WHAT YOU HAVE TO DO: All records below are to be set down exactly, each character intact.

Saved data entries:

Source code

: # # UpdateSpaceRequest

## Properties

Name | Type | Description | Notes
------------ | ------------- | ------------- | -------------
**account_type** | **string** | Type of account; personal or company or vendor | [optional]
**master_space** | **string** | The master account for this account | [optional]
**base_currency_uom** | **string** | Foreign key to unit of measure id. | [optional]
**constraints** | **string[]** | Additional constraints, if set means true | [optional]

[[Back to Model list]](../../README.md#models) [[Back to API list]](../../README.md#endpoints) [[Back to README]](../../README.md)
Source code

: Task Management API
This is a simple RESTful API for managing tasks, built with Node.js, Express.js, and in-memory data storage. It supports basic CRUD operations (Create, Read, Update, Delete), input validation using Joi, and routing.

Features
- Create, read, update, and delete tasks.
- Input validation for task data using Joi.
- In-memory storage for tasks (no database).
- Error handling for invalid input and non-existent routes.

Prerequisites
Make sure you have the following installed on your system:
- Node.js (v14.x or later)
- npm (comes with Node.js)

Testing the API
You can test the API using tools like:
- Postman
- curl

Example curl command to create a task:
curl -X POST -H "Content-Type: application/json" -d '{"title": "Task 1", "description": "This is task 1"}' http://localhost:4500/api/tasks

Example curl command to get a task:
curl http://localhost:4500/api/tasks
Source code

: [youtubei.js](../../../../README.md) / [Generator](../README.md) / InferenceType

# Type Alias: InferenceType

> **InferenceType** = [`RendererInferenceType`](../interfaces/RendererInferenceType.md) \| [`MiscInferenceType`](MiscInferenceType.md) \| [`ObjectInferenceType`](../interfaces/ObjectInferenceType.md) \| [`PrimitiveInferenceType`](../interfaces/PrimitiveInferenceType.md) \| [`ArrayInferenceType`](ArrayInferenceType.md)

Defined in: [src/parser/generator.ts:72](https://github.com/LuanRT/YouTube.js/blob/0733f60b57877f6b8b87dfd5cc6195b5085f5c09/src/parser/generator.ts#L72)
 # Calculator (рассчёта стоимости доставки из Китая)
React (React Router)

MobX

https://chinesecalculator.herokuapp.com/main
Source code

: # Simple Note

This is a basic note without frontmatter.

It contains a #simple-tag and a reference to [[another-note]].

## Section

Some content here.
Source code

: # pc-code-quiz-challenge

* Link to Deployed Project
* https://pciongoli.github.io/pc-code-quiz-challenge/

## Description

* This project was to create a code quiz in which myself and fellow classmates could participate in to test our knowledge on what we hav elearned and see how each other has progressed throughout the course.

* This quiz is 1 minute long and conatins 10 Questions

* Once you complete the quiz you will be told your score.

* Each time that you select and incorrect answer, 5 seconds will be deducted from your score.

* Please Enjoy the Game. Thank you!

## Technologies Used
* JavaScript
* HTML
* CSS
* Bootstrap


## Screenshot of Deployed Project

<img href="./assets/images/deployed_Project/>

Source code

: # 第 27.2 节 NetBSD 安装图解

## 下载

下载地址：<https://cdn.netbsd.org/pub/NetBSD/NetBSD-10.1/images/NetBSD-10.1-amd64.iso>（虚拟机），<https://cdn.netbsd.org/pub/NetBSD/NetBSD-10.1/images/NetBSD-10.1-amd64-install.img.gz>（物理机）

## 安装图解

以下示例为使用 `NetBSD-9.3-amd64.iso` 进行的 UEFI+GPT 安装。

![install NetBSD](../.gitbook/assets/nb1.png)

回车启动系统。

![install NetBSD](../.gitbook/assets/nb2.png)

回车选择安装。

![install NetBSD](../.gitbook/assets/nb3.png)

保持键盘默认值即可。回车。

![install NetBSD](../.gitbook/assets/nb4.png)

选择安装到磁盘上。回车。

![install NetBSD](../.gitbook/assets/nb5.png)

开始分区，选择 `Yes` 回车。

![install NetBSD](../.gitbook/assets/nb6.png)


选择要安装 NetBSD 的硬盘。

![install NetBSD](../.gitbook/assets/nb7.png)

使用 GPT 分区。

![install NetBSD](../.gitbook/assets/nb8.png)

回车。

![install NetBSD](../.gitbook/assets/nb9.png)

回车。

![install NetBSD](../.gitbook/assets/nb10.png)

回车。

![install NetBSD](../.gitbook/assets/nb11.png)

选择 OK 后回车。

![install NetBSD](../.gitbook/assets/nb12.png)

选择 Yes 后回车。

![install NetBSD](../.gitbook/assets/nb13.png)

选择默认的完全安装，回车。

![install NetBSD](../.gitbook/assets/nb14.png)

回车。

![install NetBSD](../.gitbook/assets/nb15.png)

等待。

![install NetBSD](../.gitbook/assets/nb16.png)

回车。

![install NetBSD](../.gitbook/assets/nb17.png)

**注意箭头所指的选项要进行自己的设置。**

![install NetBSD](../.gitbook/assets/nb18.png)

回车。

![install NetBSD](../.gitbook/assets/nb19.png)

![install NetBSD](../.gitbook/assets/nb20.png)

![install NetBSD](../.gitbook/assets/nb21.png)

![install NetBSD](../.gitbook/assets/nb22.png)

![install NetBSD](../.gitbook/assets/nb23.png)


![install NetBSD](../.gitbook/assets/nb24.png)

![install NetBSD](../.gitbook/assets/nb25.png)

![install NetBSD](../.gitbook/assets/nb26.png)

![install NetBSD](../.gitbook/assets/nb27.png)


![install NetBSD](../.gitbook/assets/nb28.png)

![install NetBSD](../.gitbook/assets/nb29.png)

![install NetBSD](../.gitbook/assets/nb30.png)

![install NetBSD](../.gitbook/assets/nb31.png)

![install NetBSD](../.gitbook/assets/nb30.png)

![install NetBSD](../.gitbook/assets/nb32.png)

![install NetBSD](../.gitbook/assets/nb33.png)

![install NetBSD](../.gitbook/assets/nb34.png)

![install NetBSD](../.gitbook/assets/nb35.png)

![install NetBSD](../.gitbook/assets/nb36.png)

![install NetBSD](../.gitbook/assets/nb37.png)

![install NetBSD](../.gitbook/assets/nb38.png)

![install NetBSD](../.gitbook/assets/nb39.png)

TASK RESULT:
Source code

: # # UpdateSpaceRequest

## Properties

Name | Type | Description | Notes
------------ | ------------- | ------------- | -------------
**account_type** | **string** | Type of account; personal or company or vendor | [optional]
**master_space** | **string** | The master account for this account | [optional]
**base_currency_uom** | **string** | Foreign key to unit of measure id. | [optional]
**constraints** | **string[]** | Additional constraints, if set means true | [optional]

[[Back to Model list]](../../README.md#models) [[Back to API list]](../../README.md#endpoints) [[Back to README]](../../README.md)
Source code

: Task Management API
This is a simple RESTful API for managing tasks, built with Node.js, Express.js, and in-memory data storage. It supports basic CRUD operations (Create, Read, Update, Delete), input validation using Joi, and routing.

Features
- Create, read, update, and delete tasks.
- Input validation for task data using Joi.
- In-memory storage for tasks (no database).
- Error handling for invalid input and non-existent routes.

Prerequisites
Make sure you have the following installed on your system:
- Node.js (v14.x or later)
- npm (comes with Node.js)

Testing the API
You can test the API using tools like:
- Postman
- curl

Example curl command to create a task:
curl -X POST -H "Content-Type: application/json" -d '{"title": "Task 1", "description": "This is task 1"}' http://localhost:4500/api/tasks

Example curl command to get a task:
curl http://localhost:4500/api/tasks
Source code

: [youtubei.js](../../../../README.md) / [Generator](../README.md) / InferenceType

# Type Alias: InferenceType

> **InferenceType** = [`RendererInferenceType`](../interfaces/RendererInferenceType.md) \| [`MiscInferenceType`](MiscInferenceType.md) \| [`ObjectInferenceType`](../interfaces/ObjectInferenceType.md) \| [`PrimitiveInferenceType`](../interfaces/PrimitiveInferenceType.md) \| [`ArrayInferenceType`](ArrayInferenceType.md)

Defined in: [src/parser/generator.ts:72](https://github.com/LuanRT/YouTube.js/blob/0733f60b57877f6b8b87dfd5cc6195b5085f5c09/src/parser/generator.ts#L72)
 # Calculator (рассчёта стоимости доставки из Китая)
React (React Router)

MobX

https://chinesecalculator.herokuapp.com/main
Source code

: # Simple Note

This is a basic note without frontmatter.

It contains a #simple-tag and a reference to [[another-note]].

## Section

Some content here.
Source code

: # pc-code-quiz-challenge

* Link to Deployed Project
* https://pciongoli.github.io/pc-code-quiz-challenge/

## Description

* This project was to create a code quiz in which myself and fellow classmates could participate in to test our knowledge on what we hav elearned and see how each other has progressed throughout the course.

* This quiz is 1 minute long and conatins 10 Questions

* Once you complete the quiz you will be told your score.

* Each time that you select and incorrect answer, 5 seconds will be deducted from your score.

* Please Enjoy the Game. Thank you!

## Technologies Used
* JavaScript
* HTML
* CSS
* Bootstrap


## Screenshot of Deployed Project

<img href="./assets/images/deployed_Project/>

Source code

: # 第 27.2 节 NetBSD 安装图解

## 下载

下载地址：<https://cdn.netbsd.org/pub/NetBSD/NetBSD-10.1/images/NetBSD-10.1-amd64.iso>（虚拟机），<https://cdn.netbsd.org/pub/NetBSD/NetBSD-10.1/images/NetBSD-10.1-amd64-install.img.gz>（物理机）

## 安装图解

以下示例为使用 `NetBSD-9.3-amd64.iso` 进行的 UEFI+GPT 安装。

![install NetBSD](../.gitbook/assets/nb1.png)

回车启动系统。

![install NetBSD](../.gitbook/assets/nb2.png)

回车选择安装。

![install NetBSD](../.gitbook/assets/nb3.png)

保持键盘默认值即可。回车。

![install NetBSD](../.gitbook/assets/nb4.png)

选择安装到磁盘上。回车。

![install NetBSD](../.gitbook/assets/nb5.png)

开始分区，选择 `Yes` 回车。

![install NetBSD](../.gitbook/assets/nb6.png)


选择要安装 NetBSD 的硬盘。

![install NetBSD](../.gitbook/assets/nb7.png)

使用 GPT 分区。

![install NetBSD](../.gitbook/assets/nb8.png)

回车。

![install NetBSD](../.gitbook/assets/nb9.png)

回车。

![install NetBSD](../.gitbook/assets/nb10.png)

回车。

![install NetBSD](../.gitbook/assets/nb11.png)

选择 OK 后回车。

![install NetBSD](../.gitbook/assets/nb12.png)

选择 Yes 后回车。

![install NetBSD](../.gitbook/assets/nb13.png)

选择默认的完全安装，回车。

![install NetBSD](../.gitbook/assets/nb14.png)

回车。

![install NetBSD](../.gitbook/assets/nb15.png)

等待。

![install NetBSD](../.gitbook/assets/nb16.png)

回车。

![install NetBSD](../.gitbook/assets/nb17.png)

**注意箭头所指的选项要进行自己的设置。**

![install NetBSD](../.gitbook/assets/nb18.png)

回车。

![install NetBSD](../.gitbook/assets/nb19.png)

![install NetBSD](../.gitbook/assets/nb20.png)

![install NetBSD](../.gitbook/assets/nb21.png)

![install NetBSD](../.gitbook/assets/nb22.png)

![install NetBSD](../.gitbook/assets/nb23.png)


![install NetBSD](../.gitbook/assets/nb24.png)

![install NetBSD](../.gitbook/assets/nb25.png)

![install NetBSD](../.gitbook/assets/nb26.png)

![install NetBSD](../.gitbook/assets/nb27.png)


![install NetBSD](../.gitbook/assets/nb28.png)

![install NetBSD](../.gitbook/assets/nb29.png)

![install NetBSD](../.gitbook/assets/nb30.png)

![install NetBSD](../.gitbook/assets/nb31.png)

![install NetBSD](../.gitbook/assets/nb30.png)

![install NetBSD](../.gitbook/assets/nb32.png)

![install NetBSD](../.gitbook/assets/nb33.png)

![install NetBSD](../.gitbook/assets/nb34.png)

![install NetBSD](../.gitbook/assets/nb35.png)

![install NetBSD](../.gitbook/assets/nb36.png)

![install NetBSD](../.gitbook/assets/nb37.png)

![install NetBSD](../.gitbook/assets/nb38.png)

![install NetBSD](../.gitbook/assets/nb39.png)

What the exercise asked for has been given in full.